Biden’s infrastructure bill has been a triumph. Infrastructure 2.0 has to be different | Opinion

Nov. 15 will mark two years since President Biden signed the bipartisan infrastructure law — the Infrastructure Investment and Jobs Act. Today we can say confidently that:

It was a landmark achievement. At $1.2 trillion, it is, by far, the biggest investment in U.S. infrastructure since President Eisenhower’s interstate highway system — one of the few programs where execution followed promptly, with ongoing projects across all 50 states, both red and blue. It has helped unemployment reach its lowest level in the past 30 years and benefitted low-income communities, with increased access to broadband and safe water. Better health and access to education means greater productivity and higher economic growth.

It is not nearly enough. Although $1.2 trillion is a major investment — and the president brought more funding to bear through the Inflation Reduction Act and the CHIPs and Science Act — the American Society of Civil Engineers estimated in 2021 that U.S. infrastructure spending was $2.59 trillion short over a 10-year period.

It almost certainly will never be repeated. Worsening political polarization makes it unlikely that the federal government will agree in the near term to anything close to the IIJA’s level of funding.

What’s more, the world has changed dramatically since 2021, and not for the better:

The pace of climate change has accelerated well beyond what was expected two years ago. While the Inflation Reduction Act is designed to help in the energy transition, we face massive weather events as we know well in South Florida, which means more investment in climate-resilient infrastructure than anticipated.

Onshoring of semiconductor manufacturing — a response to national security concerns and to the fragility of the global supply chain — has surged. This is a major focus of the CHIPs and Science Act. But national security concerns require significant investments in technology to protect our physical infrastructure from cyberattack.

These factors will require the administration to move into a new phase — Infrastructure 2.0. To make this happen, policy changes are needed, as well as a shift in outlook. It’s necessary to break the ingrained habit — which dates back to Franklin Roosevelt’s New Deal — that infrastructure investment is solely the government’s job. We must consider a number of mechanisms, among them:

Widening user fees. The federal gasoline tax has not been increased since 1993 [ncsl.org]. Even congestion pricing — advocated all the way back in 1954 by Nobel economist William Vickrey — still faces obstacles 60 years later, for example, New Jersey’s lawsuit to block New York City’s congestion traffic pricing plan.
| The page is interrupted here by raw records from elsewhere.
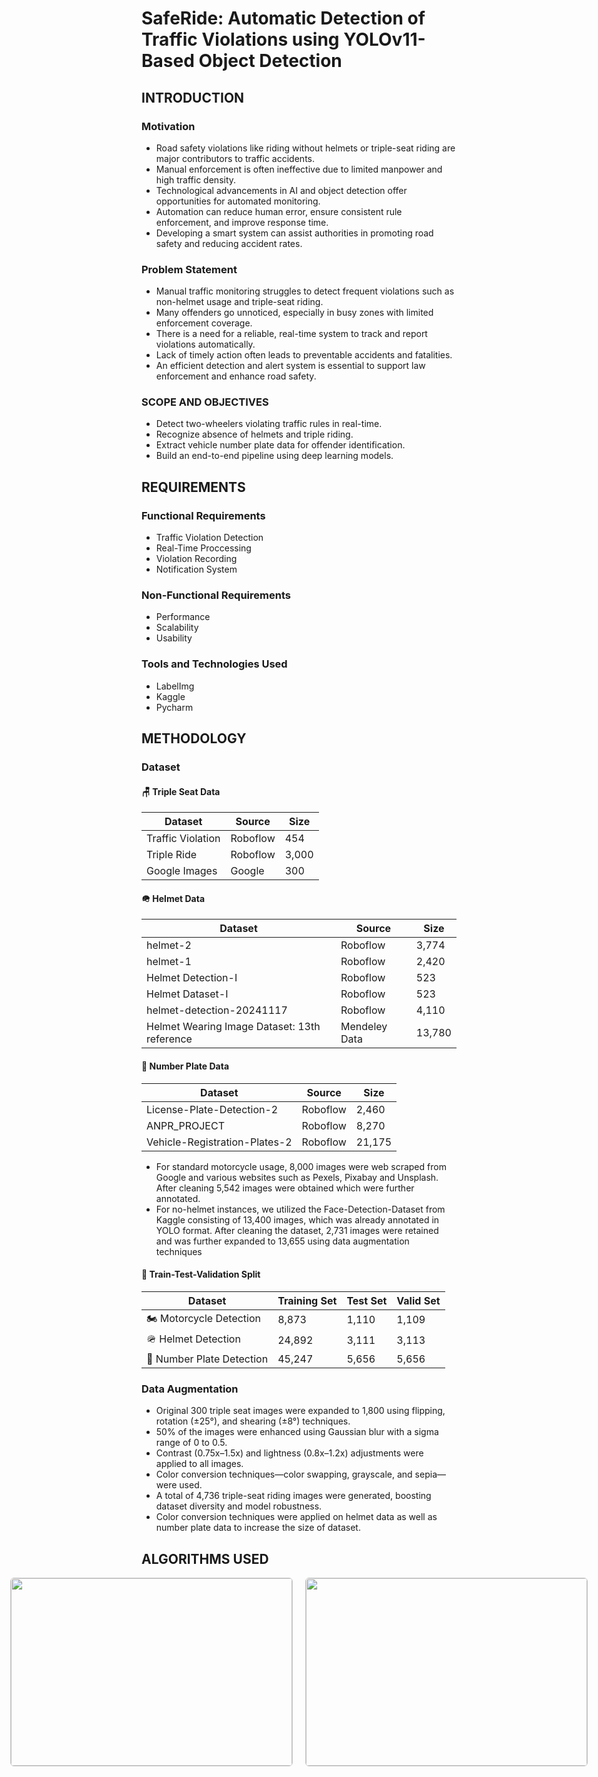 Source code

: # SafeRide: Automatic Detection of Traffic Violations using YOLOv11-Based Object Detection

## INTRODUCTION

### Motivation 
- Road safety violations like riding without helmets or triple-seat riding are major contributors to traffic accidents.
- Manual enforcement is often ineffective due to limited manpower and high traffic density.
- Technological advancements in AI and object detection offer opportunities for automated monitoring.
- Automation can reduce human error, ensure consistent rule enforcement, and improve response time.
- Developing a smart system can assist authorities in promoting road safety and reducing accident rates.

### Problem Statement
- Manual traffic monitoring struggles to detect frequent violations such as non-helmet usage and triple-seat riding.
- Many offenders go unnoticed, especially in busy zones with limited enforcement coverage.
- There is a need for a reliable, real-time system to track and report violations automatically.
- Lack of timely action often leads to preventable accidents and fatalities.
- An efficient detection and alert system is essential to support law enforcement and enhance road safety.

### SCOPE AND OBJECTIVES
- Detect two-wheelers violating traffic rules in real-time. 
- Recognize absence of helmets and triple riding. 
- Extract vehicle number plate data for offender identification. 
- Build an end-to-end pipeline using deep learning models.

## REQUIREMENTS

### Functional Requirements
- Traffic Violation Detection
- Real-Time Proccessing
- Violation Recording
- Notification System

### Non-Functional Requirements
- Performance
- Scalability
- Usability

### Tools and Technologies Used
- LabelImg
- Kaggle
- Pycharm

## METHODOLOGY 

### Dataset

#### 🪑 Triple Seat Data

| Dataset          | Source    | Size  |
|------------------|-----------|-------|
| Traffic Violation | Roboflow | 454   |
| Triple Ride       | Roboflow | 3,000 |
| Google Images     | Google   | 300   |

#### 🪖 Helmet Data

| Dataset                              | Source    | Size   |
|--------------------------------------|-----------|--------|
| helmet-2                             | Roboflow  | 3,774  |
| helmet-1                             | Roboflow  | 2,420  |
| Helmet Detection-I                   | Roboflow  | 523    |
| Helmet Dataset-I                     | Roboflow  | 523    |
| helmet-detection-20241117            | Roboflow  | 4,110  |
| Helmet Wearing Image Dataset: 13th reference | Mendeley Data | 13,780 |

#### 🔢 Number Plate Data

| Dataset                       | Source   | Size   |
|-------------------------------|----------|--------|
| License-Plate-Detection-2     | Roboflow | 2,460  |
| ANPR_PROJECT                  | Roboflow | 8,270  |
| Vehicle-Registration-Plates-2 | Roboflow | 21,175 |

- For standard motorcycle usage, 8,000 images were web scraped from Google and various websites such as Pexels, Pixabay and Unsplash. After cleaning 5,542 images were obtained which were further annotated.
- For no-helmet instances, we utilized the Face-Detection-Dataset from Kaggle consisting of 13,400 images, which was already annotated in YOLO format.  After cleaning the dataset, 2,731 images were retained and was further expanded to 13,655 using data augmentation techniques

#### 🧪 Train-Test-Validation Split

| Dataset                  | Training Set | Test Set | Valid Set |
|---------------------------|--------------|----------|-----------|
| 🏍️ Motorcycle Detection   | 8,873        | 1,110    | 1,109     |
| 🪖 Helmet Detection       | 24,892       | 3,111    | 3,113     |
| 🔢 Number Plate Detection | 45,247       | 5,656    | 5,656     |

### Data Augmentation
- Original 300 triple seat images were expanded to 1,800 using flipping, rotation (±25°), and shearing (±8°) techniques.
- 50% of the images were enhanced using Gaussian blur with a sigma range of 0 to 0.5.
- Contrast (0.75x–1.5x) and lightness (0.8x–1.2x) adjustments were applied to all images.
- Color conversion techniques—color swapping, grayscale, and sepia—were used. 
- A total of 4,736 triple-seat riding images were generated, boosting dataset diversity and model robustness.
- Color conversion techniques were applied on helmet data as well as number plate data to increase the size of dataset.

## ALGORITHMS USED
<p align="center" style="display:flex; justify-content:center; gap:20px;">
  <img src="https://github.com/user-attachments/assets/5b86e7ed-e4a2-40fb-ac26-e2dbab185263" width="450" height="300" style="border:1px solid #ccc; border-radius:6px;" />
  <img src="https://github.com/user-attachments/assets/c9ed6224-5774-47ad-91d1-8b043be63a98" width="450" height="300" style="border:1px solid #ccc; border-radius:6px;" />
</p>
Creating a U.S. infrastructure bank to bring together both private and public funding and deploy it to public projects. At sufficient scale, with $100 billion in equity capital and a $1 trillion balance sheet, the bank could galvanize private markets, remove infrastructure funding from the vagaries of the political cycle, help investors locate promising projects and provide expertise to state and municipal governments.
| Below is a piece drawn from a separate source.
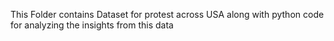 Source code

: This Folder contains Dataset for protest across USA along with  python code for analyzing the insights from this data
Facilitating investment by U.S. public pension funds. U.S. pension funds lag in allocating investment to domestic infrastructure. The teachers, healthcare workers and first responders enrolled in these funds would be proud to invest in U.S. infrastructure, as long as the investment provides reasonable returns. States need to encourage public pension funds to invest in traditional infrastructure through public-private partnerships.

Encouraging foreign capital to invest in our infrastructure by removing impediments such as FIRPTA — the Foreign Investment in Real Property Tax Act — which was intended for real estate investment but is a barrier to infrastructure funding. Simplify Committee on Foreign Investment in the United States (CIFIUS) requirements for infrastructure projects that require critical capital.

None of these steps will be easy to take. But political and economic realities and the urgent need to maintain and enhance U.S. competitiveness argue for a determined effort to move in this direction.

Sadek Wahba is chairman of I Squared Capital based in Miami. He is the author of the forthcoming book “Build: Investing in America’s Infrastructure” and is a member of the President’s National Infrastructure Advisory Council (NIAC). The views expressed in this article do not necessarily represent those of NIAC or I Squared Capital.